Il n’est pas naturel de ne jamais voir les étoiles ou la lune —c’est aussi cruel que de priver quelqu’un de bruit. Je n’ai revu la lune que le 19 avril 1976 quand à environ quatre heures moins vingt-trois minutes de l’après-midi je me retrouve dans la plus grande des trois cours, entouré de hauts murs qui la font ressembler à un puits. J’ai levé les yeux et à mon plus grand étonnement, j’ai vu dans un morceau de ciel, une forme blanche et ridée […] ce ne pouvait être que la lune. Et ils m’ont dit qu’on l’avait pendue, qu’elle était morte !

Le soleil et son absence sont devenus le pivot de notre existence quotidienne. Vous attendez. Vous construisez votre journée sur la demi-heure pendant laquelle on vous autorisera à sortir dans la cour pour dire bonjour au soleil. Vous suivez sa course dans l’univers derrière vos paupières. Vous devenez son disciple. Le soleil ne sait rien de la justice des hommes. Vous savez exactement jusqu’où il descend et à quel moment —hiver, automne, ou été— et si vous avez de la breyten-breytenbach.1289707715.jpgchance, comme cela m’est arrivé pendant quelque temps, d’être dans une cellule du couloir principal, avec des fenêtres donnant sur la passerelle qui n’est pas fermée vers l’extérieur, vous pouvez avoir une lueur, un soupçon, un reflet de soleil en certaines saisons, mais qui ne va jamais assez loin pour que vous puissiez le sentir. Je grimpais sur mon lit, puis sur les montants et, pendant quelque chose comme deux minutes par jour, un rayon jaune me caressait les cheveux. Évidemment, vous finissiez par avoir une conscience aigüe, comme un sens en vous-même jusqu’ici inexploré, du moment exact où le soleil se lève et se couche sans même ne jamais le voir. Aux premiers frissons de l’aube, avant même qu’on sonne le réveil, je me levais et j’essayais de m’installer dans le coin de la cellule où le gardien ne pouvait pas me voir et pendant une demi-heure je restais assis en zazen, et je sentais naître en moi une profonde source de lumière qui, inexorablement, dénuitait le monde ; les yeux à demi fermés, je pouvais sentir ses premiers rayons éclairer le toit fait de fibre de verre, donner forme aux arbres que nous savions tout près parce que les oiseaux parlaient, puis sauter les murs de brique rouge et investir le jour…

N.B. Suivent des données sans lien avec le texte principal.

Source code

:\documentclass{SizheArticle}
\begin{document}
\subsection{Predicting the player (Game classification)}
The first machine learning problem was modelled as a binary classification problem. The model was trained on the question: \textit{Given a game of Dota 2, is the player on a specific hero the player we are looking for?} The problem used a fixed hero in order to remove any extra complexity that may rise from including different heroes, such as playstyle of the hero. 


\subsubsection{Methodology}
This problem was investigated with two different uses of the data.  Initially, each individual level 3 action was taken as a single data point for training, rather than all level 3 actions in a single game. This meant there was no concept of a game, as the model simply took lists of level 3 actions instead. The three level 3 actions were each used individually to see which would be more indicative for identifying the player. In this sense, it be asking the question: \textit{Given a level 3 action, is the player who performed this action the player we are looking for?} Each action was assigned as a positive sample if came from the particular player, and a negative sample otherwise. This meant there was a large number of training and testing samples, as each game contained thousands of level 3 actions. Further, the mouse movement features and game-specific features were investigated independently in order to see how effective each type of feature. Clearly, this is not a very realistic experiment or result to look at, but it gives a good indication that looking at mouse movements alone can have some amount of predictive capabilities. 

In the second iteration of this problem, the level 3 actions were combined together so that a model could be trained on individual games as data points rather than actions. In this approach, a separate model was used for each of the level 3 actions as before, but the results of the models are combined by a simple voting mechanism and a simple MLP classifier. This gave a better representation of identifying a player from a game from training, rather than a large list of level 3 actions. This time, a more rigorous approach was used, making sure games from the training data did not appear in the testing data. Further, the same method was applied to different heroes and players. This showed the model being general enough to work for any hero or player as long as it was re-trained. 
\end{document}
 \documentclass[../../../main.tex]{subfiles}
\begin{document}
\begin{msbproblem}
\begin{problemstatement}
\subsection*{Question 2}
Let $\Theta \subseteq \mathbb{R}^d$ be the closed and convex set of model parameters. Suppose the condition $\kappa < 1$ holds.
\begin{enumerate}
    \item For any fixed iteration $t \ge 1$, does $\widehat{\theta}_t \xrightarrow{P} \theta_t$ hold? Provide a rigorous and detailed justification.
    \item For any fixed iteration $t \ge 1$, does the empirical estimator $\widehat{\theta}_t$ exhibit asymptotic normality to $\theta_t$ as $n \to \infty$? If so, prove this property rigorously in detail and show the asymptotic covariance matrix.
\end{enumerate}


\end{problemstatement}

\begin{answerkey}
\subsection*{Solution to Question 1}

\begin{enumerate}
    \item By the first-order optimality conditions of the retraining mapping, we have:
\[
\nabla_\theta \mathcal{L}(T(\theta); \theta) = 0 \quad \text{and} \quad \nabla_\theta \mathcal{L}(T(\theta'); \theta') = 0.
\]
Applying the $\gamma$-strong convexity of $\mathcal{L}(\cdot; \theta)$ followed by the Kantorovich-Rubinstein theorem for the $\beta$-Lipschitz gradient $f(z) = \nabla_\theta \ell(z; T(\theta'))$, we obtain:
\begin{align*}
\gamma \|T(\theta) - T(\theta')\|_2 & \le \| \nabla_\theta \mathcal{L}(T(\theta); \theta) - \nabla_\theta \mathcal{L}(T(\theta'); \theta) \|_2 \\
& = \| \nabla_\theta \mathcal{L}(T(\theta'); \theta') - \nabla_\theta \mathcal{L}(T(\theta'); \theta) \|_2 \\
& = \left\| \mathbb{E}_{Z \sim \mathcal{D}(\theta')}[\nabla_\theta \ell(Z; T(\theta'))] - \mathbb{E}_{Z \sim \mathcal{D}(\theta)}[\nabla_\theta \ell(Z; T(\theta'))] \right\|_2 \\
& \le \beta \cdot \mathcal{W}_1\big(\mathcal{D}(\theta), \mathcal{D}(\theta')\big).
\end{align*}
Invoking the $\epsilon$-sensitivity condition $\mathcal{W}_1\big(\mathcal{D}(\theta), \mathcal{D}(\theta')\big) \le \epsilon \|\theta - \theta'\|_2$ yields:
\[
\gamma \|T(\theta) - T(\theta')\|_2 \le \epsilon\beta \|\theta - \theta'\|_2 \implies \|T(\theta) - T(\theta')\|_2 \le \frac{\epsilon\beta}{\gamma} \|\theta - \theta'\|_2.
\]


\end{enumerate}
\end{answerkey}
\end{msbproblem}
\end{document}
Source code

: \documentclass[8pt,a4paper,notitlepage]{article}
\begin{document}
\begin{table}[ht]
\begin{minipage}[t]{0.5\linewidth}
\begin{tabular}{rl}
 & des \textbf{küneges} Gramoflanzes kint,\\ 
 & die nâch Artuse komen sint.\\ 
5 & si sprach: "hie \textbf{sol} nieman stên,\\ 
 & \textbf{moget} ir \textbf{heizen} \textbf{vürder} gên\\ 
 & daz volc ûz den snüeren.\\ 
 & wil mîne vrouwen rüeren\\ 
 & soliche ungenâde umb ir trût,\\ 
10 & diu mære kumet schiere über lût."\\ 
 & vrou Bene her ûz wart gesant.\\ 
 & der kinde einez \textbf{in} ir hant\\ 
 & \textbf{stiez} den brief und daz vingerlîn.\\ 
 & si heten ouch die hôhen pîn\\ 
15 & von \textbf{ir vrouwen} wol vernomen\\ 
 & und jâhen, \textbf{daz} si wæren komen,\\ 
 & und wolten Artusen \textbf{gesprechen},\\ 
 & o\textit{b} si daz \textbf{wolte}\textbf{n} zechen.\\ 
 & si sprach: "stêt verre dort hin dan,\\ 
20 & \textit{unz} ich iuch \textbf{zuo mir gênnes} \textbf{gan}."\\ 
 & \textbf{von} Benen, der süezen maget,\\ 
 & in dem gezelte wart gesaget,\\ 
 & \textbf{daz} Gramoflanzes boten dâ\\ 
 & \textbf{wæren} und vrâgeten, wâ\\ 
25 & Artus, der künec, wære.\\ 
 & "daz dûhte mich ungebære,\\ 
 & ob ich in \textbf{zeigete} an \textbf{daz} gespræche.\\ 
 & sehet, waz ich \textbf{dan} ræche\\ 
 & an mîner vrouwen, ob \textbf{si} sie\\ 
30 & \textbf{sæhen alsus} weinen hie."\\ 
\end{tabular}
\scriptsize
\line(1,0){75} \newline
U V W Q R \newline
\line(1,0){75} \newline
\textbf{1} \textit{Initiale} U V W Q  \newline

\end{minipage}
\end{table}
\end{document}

Breyten Breytenbach, Confession véridique d’un terroriste albinos, (1975). Traduit de l’anglais par Jean Guiloineau. Texte cité dans Écrivains en prison (p. 62-65), Labor & Fides, 1997.
       
Breyten Breytenbach (1939-) est un écrivain, poète et artiste d’origine sud-africaine. Naturalisé Français depuis 1983, cet Afrikaner a lancé à Paris le mouvement Okhela contre le régime de l’apartheid. Son engagement a valu à Breytenbach d’être arrêté en 1975 lors d’un séjour clandestin en Afrique du sud. Évitant de peu la peine de mort,  il est condamné à sept ans de réclusion. De ces terribles années d’incarcération, rendra compte l’ouvrage dont est tiré ce passage :  Confession véridique d’un terroriste albinos, (The True Confessions of an Albino Terrorist), récit autobiographique poignant sur l’enfermement.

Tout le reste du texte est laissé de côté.